- _EXERCISE_
If a line below contains the string "الوضع", return that line.

- _INPUT MATERIAL_
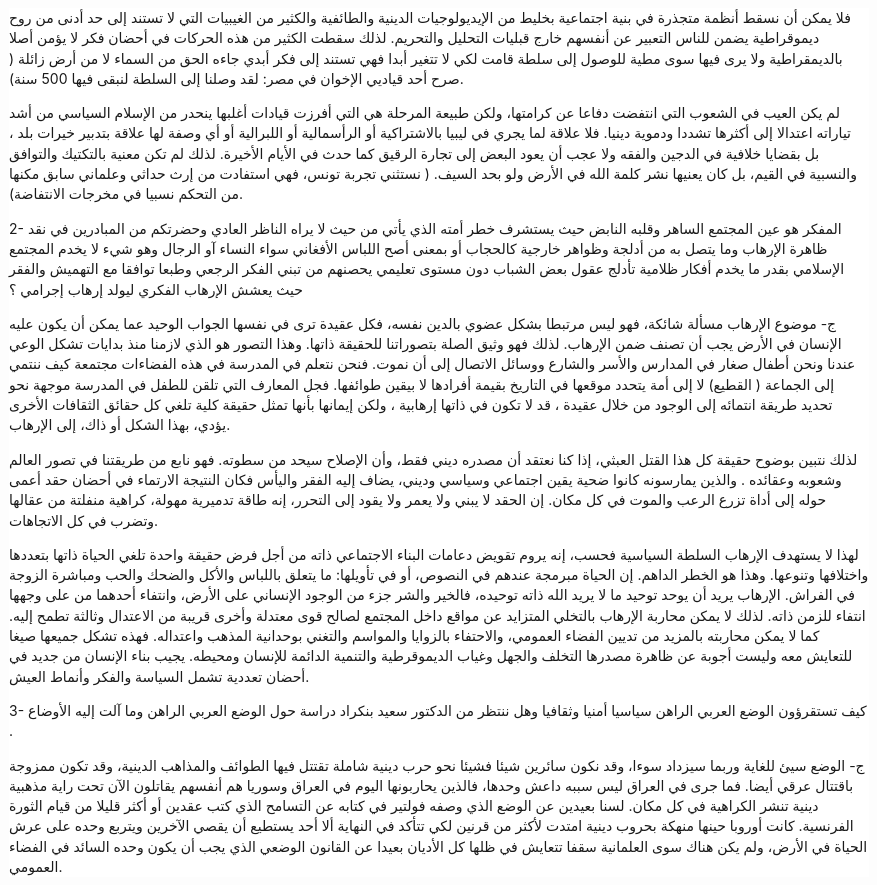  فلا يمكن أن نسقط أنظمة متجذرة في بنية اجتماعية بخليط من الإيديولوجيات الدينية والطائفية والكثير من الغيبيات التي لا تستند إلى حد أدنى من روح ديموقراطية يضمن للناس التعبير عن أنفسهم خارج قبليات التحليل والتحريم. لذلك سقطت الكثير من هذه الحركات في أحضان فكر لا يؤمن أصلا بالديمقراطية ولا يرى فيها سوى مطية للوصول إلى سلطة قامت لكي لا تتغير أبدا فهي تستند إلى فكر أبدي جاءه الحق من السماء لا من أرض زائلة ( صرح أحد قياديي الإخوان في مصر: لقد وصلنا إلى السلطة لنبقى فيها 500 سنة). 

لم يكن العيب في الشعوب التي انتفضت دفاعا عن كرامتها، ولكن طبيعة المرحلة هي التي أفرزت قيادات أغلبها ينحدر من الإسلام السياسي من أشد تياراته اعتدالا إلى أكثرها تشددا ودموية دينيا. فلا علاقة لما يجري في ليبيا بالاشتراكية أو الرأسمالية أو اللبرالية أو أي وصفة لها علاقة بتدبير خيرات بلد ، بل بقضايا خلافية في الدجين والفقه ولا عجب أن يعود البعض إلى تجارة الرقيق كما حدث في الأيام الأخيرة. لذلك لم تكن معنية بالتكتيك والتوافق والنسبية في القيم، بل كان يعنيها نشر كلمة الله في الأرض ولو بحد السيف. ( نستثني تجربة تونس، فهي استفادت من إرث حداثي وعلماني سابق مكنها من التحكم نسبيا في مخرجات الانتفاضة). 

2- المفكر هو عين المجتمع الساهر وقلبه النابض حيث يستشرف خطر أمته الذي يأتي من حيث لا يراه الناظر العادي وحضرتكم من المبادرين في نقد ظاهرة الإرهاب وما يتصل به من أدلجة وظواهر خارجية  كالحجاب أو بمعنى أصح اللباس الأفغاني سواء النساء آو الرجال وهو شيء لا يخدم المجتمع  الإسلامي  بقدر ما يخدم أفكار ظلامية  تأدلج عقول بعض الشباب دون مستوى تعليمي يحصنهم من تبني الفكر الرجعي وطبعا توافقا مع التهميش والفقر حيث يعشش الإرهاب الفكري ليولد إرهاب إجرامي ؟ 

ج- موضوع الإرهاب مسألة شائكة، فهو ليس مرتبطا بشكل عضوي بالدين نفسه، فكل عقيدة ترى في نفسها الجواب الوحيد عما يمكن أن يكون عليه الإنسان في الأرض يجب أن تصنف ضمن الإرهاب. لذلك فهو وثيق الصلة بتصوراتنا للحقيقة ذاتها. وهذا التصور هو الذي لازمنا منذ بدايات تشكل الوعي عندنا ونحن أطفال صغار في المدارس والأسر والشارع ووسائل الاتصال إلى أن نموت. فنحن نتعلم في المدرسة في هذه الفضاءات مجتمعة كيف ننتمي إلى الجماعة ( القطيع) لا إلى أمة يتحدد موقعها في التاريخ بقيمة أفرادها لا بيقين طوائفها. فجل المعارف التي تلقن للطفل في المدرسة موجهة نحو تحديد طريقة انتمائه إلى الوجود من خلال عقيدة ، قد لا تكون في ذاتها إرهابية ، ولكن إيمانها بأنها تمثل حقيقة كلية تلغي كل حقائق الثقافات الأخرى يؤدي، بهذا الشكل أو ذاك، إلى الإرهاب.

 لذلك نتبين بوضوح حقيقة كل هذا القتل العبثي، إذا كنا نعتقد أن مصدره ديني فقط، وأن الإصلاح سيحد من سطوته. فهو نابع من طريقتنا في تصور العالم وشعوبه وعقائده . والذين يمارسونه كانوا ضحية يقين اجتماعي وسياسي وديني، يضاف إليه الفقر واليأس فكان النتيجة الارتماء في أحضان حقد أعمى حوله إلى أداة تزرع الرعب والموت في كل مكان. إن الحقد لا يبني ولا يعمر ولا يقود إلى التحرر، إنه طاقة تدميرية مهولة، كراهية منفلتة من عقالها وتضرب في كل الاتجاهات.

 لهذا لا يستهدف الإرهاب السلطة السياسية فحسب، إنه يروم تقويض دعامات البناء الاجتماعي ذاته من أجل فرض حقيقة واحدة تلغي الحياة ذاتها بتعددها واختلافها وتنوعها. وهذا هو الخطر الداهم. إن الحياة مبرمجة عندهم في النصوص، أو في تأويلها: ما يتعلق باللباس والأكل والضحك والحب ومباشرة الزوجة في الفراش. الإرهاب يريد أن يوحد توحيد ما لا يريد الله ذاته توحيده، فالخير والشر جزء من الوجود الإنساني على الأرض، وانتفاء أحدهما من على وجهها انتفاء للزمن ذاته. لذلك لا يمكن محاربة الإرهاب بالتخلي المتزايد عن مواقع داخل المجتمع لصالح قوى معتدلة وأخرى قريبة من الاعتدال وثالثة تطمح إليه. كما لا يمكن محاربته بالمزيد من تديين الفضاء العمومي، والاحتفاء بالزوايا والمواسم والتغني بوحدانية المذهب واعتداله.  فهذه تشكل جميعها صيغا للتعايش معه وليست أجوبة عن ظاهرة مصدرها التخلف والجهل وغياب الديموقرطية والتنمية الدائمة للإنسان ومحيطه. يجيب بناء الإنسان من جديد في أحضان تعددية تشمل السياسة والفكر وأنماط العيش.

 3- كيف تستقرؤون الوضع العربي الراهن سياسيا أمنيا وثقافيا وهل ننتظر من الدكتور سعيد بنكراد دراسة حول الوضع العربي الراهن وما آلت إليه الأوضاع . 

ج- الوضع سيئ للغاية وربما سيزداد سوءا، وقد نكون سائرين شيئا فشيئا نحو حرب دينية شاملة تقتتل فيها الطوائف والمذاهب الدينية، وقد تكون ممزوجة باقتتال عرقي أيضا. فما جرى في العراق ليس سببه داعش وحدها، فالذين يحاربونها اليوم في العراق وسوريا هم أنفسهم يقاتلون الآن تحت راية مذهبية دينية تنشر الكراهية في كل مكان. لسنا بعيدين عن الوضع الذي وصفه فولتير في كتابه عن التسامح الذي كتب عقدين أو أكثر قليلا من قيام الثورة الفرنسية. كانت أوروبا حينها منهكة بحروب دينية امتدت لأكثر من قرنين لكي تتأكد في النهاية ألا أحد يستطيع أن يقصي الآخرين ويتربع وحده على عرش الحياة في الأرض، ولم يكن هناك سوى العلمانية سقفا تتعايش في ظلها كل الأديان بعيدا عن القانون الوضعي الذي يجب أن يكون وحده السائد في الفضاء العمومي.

--

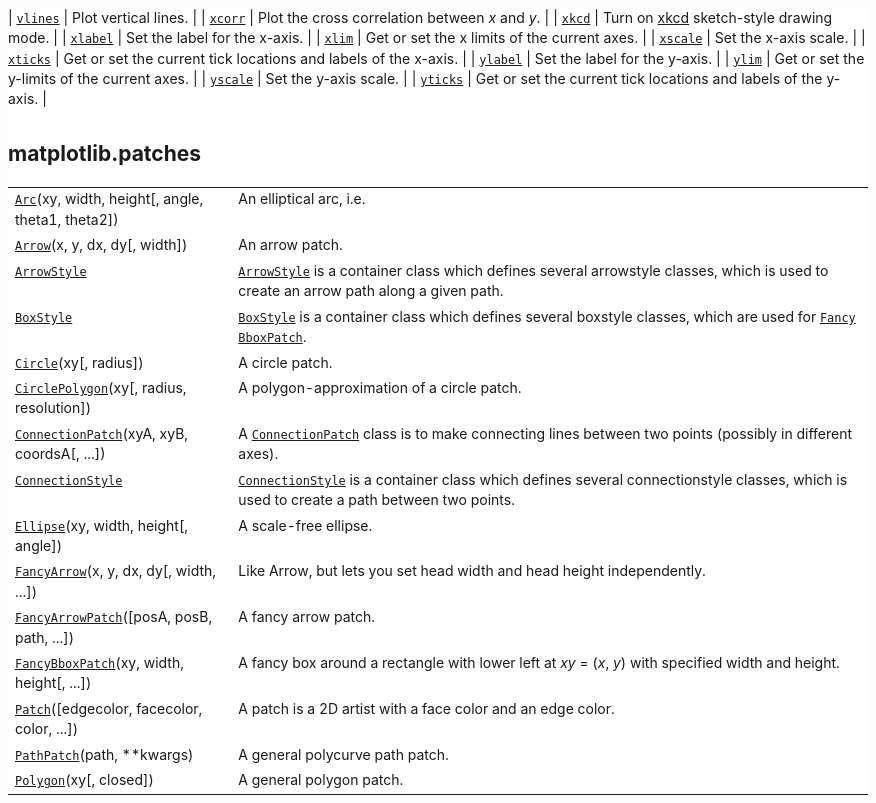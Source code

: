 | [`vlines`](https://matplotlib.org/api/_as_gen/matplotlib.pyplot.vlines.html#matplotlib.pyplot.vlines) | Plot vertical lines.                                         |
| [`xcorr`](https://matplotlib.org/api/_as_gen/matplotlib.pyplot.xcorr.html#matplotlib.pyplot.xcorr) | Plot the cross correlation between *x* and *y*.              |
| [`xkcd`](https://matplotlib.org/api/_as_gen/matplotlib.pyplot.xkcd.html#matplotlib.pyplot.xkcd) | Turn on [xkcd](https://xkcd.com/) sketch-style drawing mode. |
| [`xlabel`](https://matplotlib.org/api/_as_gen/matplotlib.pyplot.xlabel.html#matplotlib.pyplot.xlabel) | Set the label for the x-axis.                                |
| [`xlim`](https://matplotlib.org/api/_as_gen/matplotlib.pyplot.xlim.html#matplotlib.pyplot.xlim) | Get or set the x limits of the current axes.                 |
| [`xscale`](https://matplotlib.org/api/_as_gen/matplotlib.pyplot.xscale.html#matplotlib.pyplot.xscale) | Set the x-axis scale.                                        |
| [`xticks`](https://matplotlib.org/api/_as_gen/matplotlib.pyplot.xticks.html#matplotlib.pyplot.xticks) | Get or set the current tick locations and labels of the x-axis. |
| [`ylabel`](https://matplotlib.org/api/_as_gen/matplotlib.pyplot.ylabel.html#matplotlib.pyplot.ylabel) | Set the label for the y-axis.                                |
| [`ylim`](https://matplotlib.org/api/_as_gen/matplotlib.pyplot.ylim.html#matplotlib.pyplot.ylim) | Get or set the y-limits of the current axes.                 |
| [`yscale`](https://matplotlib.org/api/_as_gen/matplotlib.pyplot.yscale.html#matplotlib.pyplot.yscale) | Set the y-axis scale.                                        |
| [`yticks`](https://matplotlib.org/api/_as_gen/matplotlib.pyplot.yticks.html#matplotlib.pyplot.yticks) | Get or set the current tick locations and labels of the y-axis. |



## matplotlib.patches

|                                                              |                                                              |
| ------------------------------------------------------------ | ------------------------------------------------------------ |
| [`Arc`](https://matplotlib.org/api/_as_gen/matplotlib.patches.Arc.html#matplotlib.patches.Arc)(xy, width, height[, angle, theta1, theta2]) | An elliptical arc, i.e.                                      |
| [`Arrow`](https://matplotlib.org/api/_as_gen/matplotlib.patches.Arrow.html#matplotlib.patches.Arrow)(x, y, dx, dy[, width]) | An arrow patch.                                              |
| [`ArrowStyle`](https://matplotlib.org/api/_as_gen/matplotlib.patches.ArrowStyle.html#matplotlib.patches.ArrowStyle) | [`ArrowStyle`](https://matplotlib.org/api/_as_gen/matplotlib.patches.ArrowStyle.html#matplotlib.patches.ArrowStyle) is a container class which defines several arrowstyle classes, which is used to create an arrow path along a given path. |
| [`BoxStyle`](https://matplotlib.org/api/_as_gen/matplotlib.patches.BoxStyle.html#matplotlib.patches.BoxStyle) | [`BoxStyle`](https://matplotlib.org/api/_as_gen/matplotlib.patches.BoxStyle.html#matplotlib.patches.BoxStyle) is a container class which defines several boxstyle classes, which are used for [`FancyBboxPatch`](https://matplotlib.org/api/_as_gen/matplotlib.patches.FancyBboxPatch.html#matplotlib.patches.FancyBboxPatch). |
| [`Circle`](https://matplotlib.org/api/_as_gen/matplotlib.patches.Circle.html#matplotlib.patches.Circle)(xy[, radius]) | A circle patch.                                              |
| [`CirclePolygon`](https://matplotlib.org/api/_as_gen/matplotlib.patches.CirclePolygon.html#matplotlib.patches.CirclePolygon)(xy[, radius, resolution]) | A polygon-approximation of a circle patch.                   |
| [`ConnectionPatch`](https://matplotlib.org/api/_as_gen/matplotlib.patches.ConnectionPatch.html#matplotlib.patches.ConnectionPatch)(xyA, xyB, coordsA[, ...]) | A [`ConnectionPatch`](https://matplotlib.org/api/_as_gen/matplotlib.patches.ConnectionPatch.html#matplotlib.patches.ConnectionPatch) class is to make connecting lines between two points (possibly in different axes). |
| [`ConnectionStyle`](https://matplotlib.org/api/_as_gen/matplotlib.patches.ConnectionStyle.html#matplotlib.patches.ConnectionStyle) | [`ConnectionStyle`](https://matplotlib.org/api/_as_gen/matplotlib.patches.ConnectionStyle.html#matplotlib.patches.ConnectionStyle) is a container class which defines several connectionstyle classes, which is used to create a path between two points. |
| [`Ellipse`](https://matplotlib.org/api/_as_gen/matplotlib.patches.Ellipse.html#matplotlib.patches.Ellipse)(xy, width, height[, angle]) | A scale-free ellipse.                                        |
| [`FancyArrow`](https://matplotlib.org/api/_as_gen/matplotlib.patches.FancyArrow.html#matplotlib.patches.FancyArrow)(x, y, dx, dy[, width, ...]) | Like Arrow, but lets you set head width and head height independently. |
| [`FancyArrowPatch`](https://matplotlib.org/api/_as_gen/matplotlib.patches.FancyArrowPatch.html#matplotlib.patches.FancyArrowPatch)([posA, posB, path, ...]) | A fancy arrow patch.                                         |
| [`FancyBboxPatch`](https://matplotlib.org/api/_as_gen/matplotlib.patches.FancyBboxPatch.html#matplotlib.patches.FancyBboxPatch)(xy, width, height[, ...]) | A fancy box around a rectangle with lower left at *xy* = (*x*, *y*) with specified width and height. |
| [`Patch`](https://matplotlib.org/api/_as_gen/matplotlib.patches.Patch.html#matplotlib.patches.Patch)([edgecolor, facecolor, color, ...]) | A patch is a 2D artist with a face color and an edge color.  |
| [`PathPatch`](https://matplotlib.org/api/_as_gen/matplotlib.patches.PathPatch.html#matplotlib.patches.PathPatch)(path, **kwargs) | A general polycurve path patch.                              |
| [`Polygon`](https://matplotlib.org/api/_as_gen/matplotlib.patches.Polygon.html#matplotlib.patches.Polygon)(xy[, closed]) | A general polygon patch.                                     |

- _RESPONSE_
 3- كيف تستقرؤون الوضع العربي الراهن سياسيا أمنيا وثقافيا وهل ننتظر من الدكتور سعيد بنكراد دراسة حول الوضع العربي الراهن وما آلت إليه الأوضاع . 
ج- الوضع سيئ للغاية وربما سيزداد سوءا، وقد نكون سائرين شيئا فشيئا نحو حرب دينية شاملة تقتتل فيها الطوائف والمذاهب الدينية، وقد تكون ممزوجة باقتتال عرقي أيضا. فما جرى في العراق ليس سببه داعش وحدها، فالذين يحاربونها اليوم في العراق وسوريا هم أنفسهم يقاتلون الآن تحت راية مذهبية دينية تنشر الكراهية في كل مكان. لسنا بعيدين عن الوضع الذي وصفه فولتير في كتابه عن التسامح الذي كتب عقدين أو أكثر قليلا من قيام الثورة الفرنسية. كانت أوروبا حينها منهكة بحروب دينية امتدت لأكثر من قرنين لكي تتأكد في النهاية ألا أحد يستطيع أن يقصي الآخرين ويتربع وحده على عرش الحياة في الأرض، ولم يكن هناك سوى العلمانية سقفا تتعايش في ظلها كل الأديان بعيدا عن القانون الوضعي الذي يجب أن يكون وحده السائد في الفضاء العمومي.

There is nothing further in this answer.